=== Your assignment ===
What lines of the material below include the string "open"? Copy all of them.

=== Exercise inputs ===
######

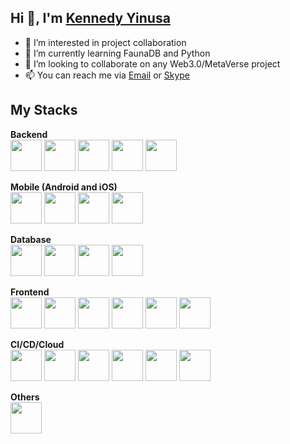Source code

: ## Hi 👋, I'm [Kennedy Yinusa](https://iyinusa.com)

- 👀 I’m interested in project collaboration
- 🌱 I’m currently learning FaunaDB and Python
- 💞️ I’m looking to collaborate on any Web3.0/MetaVerse project
- 📫 You can reach me via [Email](mailto:iyinusa@yahoo.co.uk) or [Skype](https://skype:yinuken?chat)

## My Stacks
**Backend** <br/>
<img alt="" src="https://img.icons8.com/officel/344/php-logo.png" width="50px"/>
<img alt="" src="https://img.icons8.com/external-tal-revivo-color-tal-revivo/344/external-codeigniter-is-an-open-source-software-rapid-development-web-framework-logo-color-tal-revivo.png" width="50px"/>
<img alt="" src="https://img.icons8.com/color/344/api-settings.png" width="50px"/>
<img alt="" src="https://img.icons8.com/fluency/344/laravel.png" width="50px"/>
<img alt="" src="https://img.icons8.com/fluency/344/node-js.png" width="50px"/>

**Mobile (Android and iOS)** <br/>
<img alt="" src="https://img.icons8.com/color/344/flutter.png" width="50px"/>
<img alt="" src="https://img.icons8.com/external-tal-revivo-color-tal-revivo/344/external-nativescript-is-an-open-source-framework-to-develop-apps-logo-color-tal-revivo.png" width="50px"/>
<img alt="" src="https://img.icons8.com/color/344/android-studio--v2.png" width="50px"/>
<img alt="" src="https://img.icons8.com/color/344/xcode.png" width="50px"/>

**Database** <br/>
<img alt="" src="https://img.icons8.com/color/344/mysql-logo.png" width="50px"/> 
<img alt="" src="https://img.icons8.com/color/344/postgreesql.png" width="50px"/> 
<img alt="" src="https://img.icons8.com/color/344/mongodb.png" width="50px"/>
<img alt="" src="https://img.icons8.com/color/344/cloud-firestore.png" width="50px"/>

**Frontend** <br/>
<img alt="" src="https://img.icons8.com/color/344/javascript--v1.png" width="50px"/>
<img alt="" src="https://img.icons8.com/color/344/bootstrap.png" width="50px"/>
<img alt="" src="https://img.icons8.com/color/344/html-5--v1.png" width="50px"/>
<img alt="" src="https://img.icons8.com/color/344/css3.png" width="50px"/>
<img alt="" src="https://img.icons8.com/external-tal-revivo-color-tal-revivo/344/external-react-a-javascript-library-for-building-user-interfaces-logo-color-tal-revivo.png" width="50px"/>
<img alt="" src="https://img.icons8.com/color/344/typescript.png" width="50px"/>

**CI/CD/Cloud** <br/>
<img alt="" src="https://img.icons8.com/ios-glyphs/344/github.png" width="50px"/> 
<img alt="" src="https://img.icons8.com/color/344/bitbucket.png" width="50px"/> 
<img alt="" src="https://img.icons8.com/fluency/344/docker.png" width="50px"/>
<img alt="" src="https://img.icons8.com/color/344/amazon-web-services.png" width="50px"/>
<img alt="" src="https://img.icons8.com/ios-filled/344/digitalocean.png" width="50px"/>
<img alt="" src="https://www.vultr.com/favicon/android-chrome-512x512.png" width="50px"/>

**Others** <br/>
<img alt="" src="https://www.sonarqube.org/assets/logo-31ad3115b1b4b120f3d1efd63e6b13ac9f1f89437f0cf6881cc4d8b5603a52b4.svg" width="50px"/> 

<!---
iyinusa/iyinusa is a ✨ special ✨ repository because its `README.md` (this file) appears on your GitHub profile.
You can click the Preview link to take a look at your changes.
--->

######

=== Completed task ===
<img alt="" src="https://img.icons8.com/external-tal-revivo-color-tal-revivo/344/external-codeigniter-is-an-open-source-software-rapid-development-web-framework-logo-color-tal-revivo.png" width="50px"/>
<img alt="" src="https://img.icons8.com/external-tal-revivo-color-tal-revivo/344/external-nativescript-is-an-open-source-framework-to-develop-apps-logo-color-tal-revivo.png" width="50px"/>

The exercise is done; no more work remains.